EXERCISE DATA:
◇ ◇ ◇ ◇ ◇

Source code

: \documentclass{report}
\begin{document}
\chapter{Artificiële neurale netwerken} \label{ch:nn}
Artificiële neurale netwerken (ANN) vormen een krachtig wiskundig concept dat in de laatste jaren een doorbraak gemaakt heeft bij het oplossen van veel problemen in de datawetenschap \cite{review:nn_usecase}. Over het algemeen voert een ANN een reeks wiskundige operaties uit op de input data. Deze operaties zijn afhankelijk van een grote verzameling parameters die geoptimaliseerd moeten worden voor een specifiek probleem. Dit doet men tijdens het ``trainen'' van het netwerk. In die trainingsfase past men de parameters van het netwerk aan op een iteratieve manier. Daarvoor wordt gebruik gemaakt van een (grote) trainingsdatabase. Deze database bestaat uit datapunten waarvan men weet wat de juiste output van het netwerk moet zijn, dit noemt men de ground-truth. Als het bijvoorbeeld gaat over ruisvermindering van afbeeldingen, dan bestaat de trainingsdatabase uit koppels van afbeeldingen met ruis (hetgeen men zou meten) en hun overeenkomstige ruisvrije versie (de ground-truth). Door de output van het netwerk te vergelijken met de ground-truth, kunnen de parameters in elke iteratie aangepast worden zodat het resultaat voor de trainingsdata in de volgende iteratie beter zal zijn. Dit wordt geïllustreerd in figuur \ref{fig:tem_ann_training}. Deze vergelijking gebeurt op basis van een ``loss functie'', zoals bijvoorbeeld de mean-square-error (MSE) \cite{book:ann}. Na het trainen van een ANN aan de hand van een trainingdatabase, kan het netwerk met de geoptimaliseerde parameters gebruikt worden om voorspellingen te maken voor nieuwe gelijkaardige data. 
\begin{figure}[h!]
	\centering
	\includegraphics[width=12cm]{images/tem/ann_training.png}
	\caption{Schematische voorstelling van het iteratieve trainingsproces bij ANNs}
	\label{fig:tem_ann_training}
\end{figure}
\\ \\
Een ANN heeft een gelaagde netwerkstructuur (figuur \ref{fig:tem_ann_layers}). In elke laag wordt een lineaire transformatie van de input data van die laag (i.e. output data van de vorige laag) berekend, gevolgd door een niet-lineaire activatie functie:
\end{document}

◇ ◇ ◇ ◇ ◇

WHAT THE TASK REQUIRES: Look through the entries above; copy every line holding the string "label".

SOLUTION TO THIS TASK:
\chapter{Artificiële neurale netwerken} \label{ch:nn}
	\label{fig:tem_ann_training}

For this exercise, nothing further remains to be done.